Directions -
Would you repeat each line below exactly, without the pictures?

Dataset records -
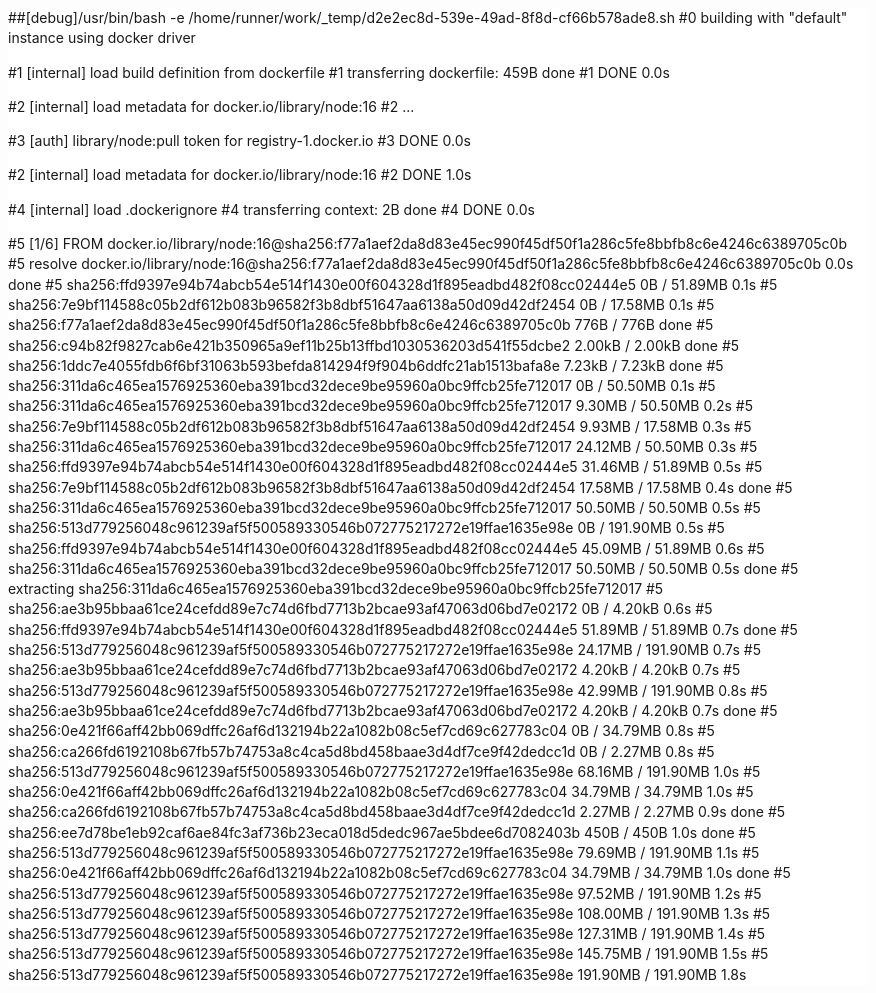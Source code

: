 ##[debug]/usr/bin/bash -e /home/runner/work/_temp/d2e2ec8d-539e-49ad-8f8d-cf66b578ade8.sh
#0 building with "default" instance using docker driver

#1 [internal] load build definition from dockerfile
#1 transferring dockerfile: 459B done
#1 DONE 0.0s

#2 [internal] load metadata for docker.io/library/node:16
#2 ...

#3 [auth] library/node:pull token for registry-1.docker.io
#3 DONE 0.0s

#2 [internal] load metadata for docker.io/library/node:16
#2 DONE 1.0s

#4 [internal] load .dockerignore
#4 transferring context: 2B done
#4 DONE 0.0s

#5 [1/6] FROM docker.io/library/node:16@sha256:f77a1aef2da8d83e45ec990f45df50f1a286c5fe8bbfb8c6e4246c6389705c0b
#5 resolve docker.io/library/node:16@sha256:f77a1aef2da8d83e45ec990f45df50f1a286c5fe8bbfb8c6e4246c6389705c0b 0.0s done
#5 sha256:ffd9397e94b74abcb54e514f1430e00f604328d1f895eadbd482f08cc02444e5 0B / 51.89MB 0.1s
#5 sha256:7e9bf114588c05b2df612b083b96582f3b8dbf51647aa6138a50d09d42df2454 0B / 17.58MB 0.1s
#5 sha256:f77a1aef2da8d83e45ec990f45df50f1a286c5fe8bbfb8c6e4246c6389705c0b 776B / 776B done
#5 sha256:c94b82f9827cab6e421b350965a9ef11b25b13ffbd1030536203d541f55dcbe2 2.00kB / 2.00kB done
#5 sha256:1ddc7e4055fdb6f6bf31063b593befda814294f9f904b6ddfc21ab1513bafa8e 7.23kB / 7.23kB done
#5 sha256:311da6c465ea1576925360eba391bcd32dece9be95960a0bc9ffcb25fe712017 0B / 50.50MB 0.1s
#5 sha256:311da6c465ea1576925360eba391bcd32dece9be95960a0bc9ffcb25fe712017 9.30MB / 50.50MB 0.2s
#5 sha256:7e9bf114588c05b2df612b083b96582f3b8dbf51647aa6138a50d09d42df2454 9.93MB / 17.58MB 0.3s
#5 sha256:311da6c465ea1576925360eba391bcd32dece9be95960a0bc9ffcb25fe712017 24.12MB / 50.50MB 0.3s
#5 sha256:ffd9397e94b74abcb54e514f1430e00f604328d1f895eadbd482f08cc02444e5 31.46MB / 51.89MB 0.5s
#5 sha256:7e9bf114588c05b2df612b083b96582f3b8dbf51647aa6138a50d09d42df2454 17.58MB / 17.58MB 0.4s done
#5 sha256:311da6c465ea1576925360eba391bcd32dece9be95960a0bc9ffcb25fe712017 50.50MB / 50.50MB 0.5s
#5 sha256:513d779256048c961239af5f500589330546b072775217272e19ffae1635e98e 0B / 191.90MB 0.5s
#5 sha256:ffd9397e94b74abcb54e514f1430e00f604328d1f895eadbd482f08cc02444e5 45.09MB / 51.89MB 0.6s
#5 sha256:311da6c465ea1576925360eba391bcd32dece9be95960a0bc9ffcb25fe712017 50.50MB / 50.50MB 0.5s done
#5 extracting sha256:311da6c465ea1576925360eba391bcd32dece9be95960a0bc9ffcb25fe712017
#5 sha256:ae3b95bbaa61ce24cefdd89e7c74d6fbd7713b2bcae93af47063d06bd7e02172 0B / 4.20kB 0.6s
#5 sha256:ffd9397e94b74abcb54e514f1430e00f604328d1f895eadbd482f08cc02444e5 51.89MB / 51.89MB 0.7s done
#5 sha256:513d779256048c961239af5f500589330546b072775217272e19ffae1635e98e 24.17MB / 191.90MB 0.7s
#5 sha256:ae3b95bbaa61ce24cefdd89e7c74d6fbd7713b2bcae93af47063d06bd7e02172 4.20kB / 4.20kB 0.7s
#5 sha256:513d779256048c961239af5f500589330546b072775217272e19ffae1635e98e 42.99MB / 191.90MB 0.8s
#5 sha256:ae3b95bbaa61ce24cefdd89e7c74d6fbd7713b2bcae93af47063d06bd7e02172 4.20kB / 4.20kB 0.7s done
#5 sha256:0e421f66aff42bb069dffc26af6d132194b22a1082b08c5ef7cd69c627783c04 0B / 34.79MB 0.8s
#5 sha256:ca266fd6192108b67fb57b74753a8c4ca5d8bd458baae3d4df7ce9f42dedcc1d 0B / 2.27MB 0.8s
#5 sha256:513d779256048c961239af5f500589330546b072775217272e19ffae1635e98e 68.16MB / 191.90MB 1.0s
#5 sha256:0e421f66aff42bb069dffc26af6d132194b22a1082b08c5ef7cd69c627783c04 34.79MB / 34.79MB 1.0s
#5 sha256:ca266fd6192108b67fb57b74753a8c4ca5d8bd458baae3d4df7ce9f42dedcc1d 2.27MB / 2.27MB 0.9s done
#5 sha256:ee7d78be1eb92caf6ae84fc3af736b23eca018d5dedc967ae5bdee6d7082403b 450B / 450B 1.0s done
#5 sha256:513d779256048c961239af5f500589330546b072775217272e19ffae1635e98e 79.69MB / 191.90MB 1.1s
#5 sha256:0e421f66aff42bb069dffc26af6d132194b22a1082b08c5ef7cd69c627783c04 34.79MB / 34.79MB 1.0s done
#5 sha256:513d779256048c961239af5f500589330546b072775217272e19ffae1635e98e 97.52MB / 191.90MB 1.2s
#5 sha256:513d779256048c961239af5f500589330546b072775217272e19ffae1635e98e 108.00MB / 191.90MB 1.3s
#5 sha256:513d779256048c961239af5f500589330546b072775217272e19ffae1635e98e 127.31MB / 191.90MB 1.4s
#5 sha256:513d779256048c961239af5f500589330546b072775217272e19ffae1635e98e 145.75MB / 191.90MB 1.5s
#5 sha256:513d779256048c961239af5f500589330546b072775217272e19ffae1635e98e 191.90MB / 191.90MB 1.8s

Answer section -
Source code

: ##[debug]/usr/bin/bash -e /home/runner/work/_temp/d2e2ec8d-539e-49ad-8f8d-cf66b578ade8.sh
#0 building with "default" instance using docker driver

#1 [internal] load build definition from dockerfile
#1 transferring dockerfile: 459B done
#1 DONE 0.0s

#2 [internal] load metadata for docker.io/library/node:16
#2 ...

#3 [auth] library/node:pull token for registry-1.docker.io
#3 DONE 0.0s

#2 [internal] load metadata for docker.io/library/node:16
#2 DONE 1.0s

#4 [internal] load .dockerignore
#4 transferring context: 2B done
#4 DONE 0.0s

#5 [1/6] FROM docker.io/library/node:16@sha256:f77a1aef2da8d83e45ec990f45df50f1a286c5fe8bbfb8c6e4246c6389705c0b
#5 resolve docker.io/library/node:16@sha256:f77a1aef2da8d83e45ec990f45df50f1a286c5fe8bbfb8c6e4246c6389705c0b 0.0s done
#5 sha256:ffd9397e94b74abcb54e514f1430e00f604328d1f895eadbd482f08cc02444e5 0B / 51.89MB 0.1s
#5 sha256:7e9bf114588c05b2df612b083b96582f3b8dbf51647aa6138a50d09d42df2454 0B / 17.58MB 0.1s
#5 sha256:f77a1aef2da8d83e45ec990f45df50f1a286c5fe8bbfb8c6e4246c6389705c0b 776B / 776B done
#5 sha256:c94b82f9827cab6e421b350965a9ef11b25b13ffbd1030536203d541f55dcbe2 2.00kB / 2.00kB done
#5 sha256:1ddc7e4055fdb6f6bf31063b593befda814294f9f904b6ddfc21ab1513bafa8e 7.23kB / 7.23kB done
#5 sha256:311da6c465ea1576925360eba391bcd32dece9be95960a0bc9ffcb25fe712017 0B / 50.50MB 0.1s
#5 sha256:311da6c465ea1576925360eba391bcd32dece9be95960a0bc9ffcb25fe712017 9.30MB / 50.50MB 0.2s
#5 sha256:7e9bf114588c05b2df612b083b96582f3b8dbf51647aa6138a50d09d42df2454 9.93MB / 17.58MB 0.3s
#5 sha256:311da6c465ea1576925360eba391bcd32dece9be95960a0bc9ffcb25fe712017 24.12MB / 50.50MB 0.3s
#5 sha256:ffd9397e94b74abcb54e514f1430e00f604328d1f895eadbd482f08cc02444e5 31.46MB / 51.89MB 0.5s
#5 sha256:7e9bf114588c05b2df612b083b96582f3b8dbf51647aa6138a50d09d42df2454 17.58MB / 17.58MB 0.4s done
#5 sha256:311da6c465ea1576925360eba391bcd32dece9be95960a0bc9ffcb25fe712017 50.50MB / 50.50MB 0.5s
#5 sha256:513d779256048c961239af5f500589330546b072775217272e19ffae1635e98e 0B / 191.90MB 0.5s
#5 sha256:ffd9397e94b74abcb54e514f1430e00f604328d1f895eadbd482f08cc02444e5 45.09MB / 51.89MB 0.6s
#5 sha256:311da6c465ea1576925360eba391bcd32dece9be95960a0bc9ffcb25fe712017 50.50MB / 50.50MB 0.5s done
#5 extracting sha256:311da6c465ea1576925360eba391bcd32dece9be95960a0bc9ffcb25fe712017
#5 sha256:ae3b95bbaa61ce24cefdd89e7c74d6fbd7713b2bcae93af47063d06bd7e02172 0B / 4.20kB 0.6s
#5 sha256:ffd9397e94b74abcb54e514f1430e00f604328d1f895eadbd482f08cc02444e5 51.89MB / 51.89MB 0.7s done
#5 sha256:513d779256048c961239af5f500589330546b072775217272e19ffae1635e98e 24.17MB / 191.90MB 0.7s
#5 sha256:ae3b95bbaa61ce24cefdd89e7c74d6fbd7713b2bcae93af47063d06bd7e02172 4.20kB / 4.20kB 0.7s
#5 sha256:513d779256048c961239af5f500589330546b072775217272e19ffae1635e98e 42.99MB / 191.90MB 0.8s
#5 sha256:ae3b95bbaa61ce24cefdd89e7c74d6fbd7713b2bcae93af47063d06bd7e02172 4.20kB / 4.20kB 0.7s done
#5 sha256:0e421f66aff42bb069dffc26af6d132194b22a1082b08c5ef7cd69c627783c04 0B / 34.79MB 0.8s
#5 sha256:ca266fd6192108b67fb57b74753a8c4ca5d8bd458baae3d4df7ce9f42dedcc1d 0B / 2.27MB 0.8s
#5 sha256:513d779256048c961239af5f500589330546b072775217272e19ffae1635e98e 68.16MB / 191.90MB 1.0s
#5 sha256:0e421f66aff42bb069dffc26af6d132194b22a1082b08c5ef7cd69c627783c04 34.79MB / 34.79MB 1.0s
#5 sha256:ca266fd6192108b67fb57b74753a8c4ca5d8bd458baae3d4df7ce9f42dedcc1d 2.27MB / 2.27MB 0.9s done
#5 sha256:ee7d78be1eb92caf6ae84fc3af736b23eca018d5dedc967ae5bdee6d7082403b 450B / 450B 1.0s done
#5 sha256:513d779256048c961239af5f500589330546b072775217272e19ffae1635e98e 79.69MB / 191.90MB 1.1s
#5 sha256:0e421f66aff42bb069dffc26af6d132194b22a1082b08c5ef7cd69c627783c04 34.79MB / 34.79MB 1.0s done
#5 sha256:513d779256048c961239af5f500589330546b072775217272e19ffae1635e98e 97.52MB / 191.90MB 1.2s
#5 sha256:513d779256048c961239af5f500589330546b072775217272e19ffae1635e98e 108.00MB / 191.90MB 1.3s
#5 sha256:513d779256048c961239af5f500589330546b072775217272e19ffae1635e98e 127.31MB / 191.90MB 1.4s
#5 sha256:513d779256048c961239af5f500589330546b072775217272e19ffae1635e98e 145.75MB / 191.90MB 1.5s
#5 sha256:513d779256048c961239af5f500589330546b072775217272e19ffae1635e98e 191.90MB / 191.90MB 1.8s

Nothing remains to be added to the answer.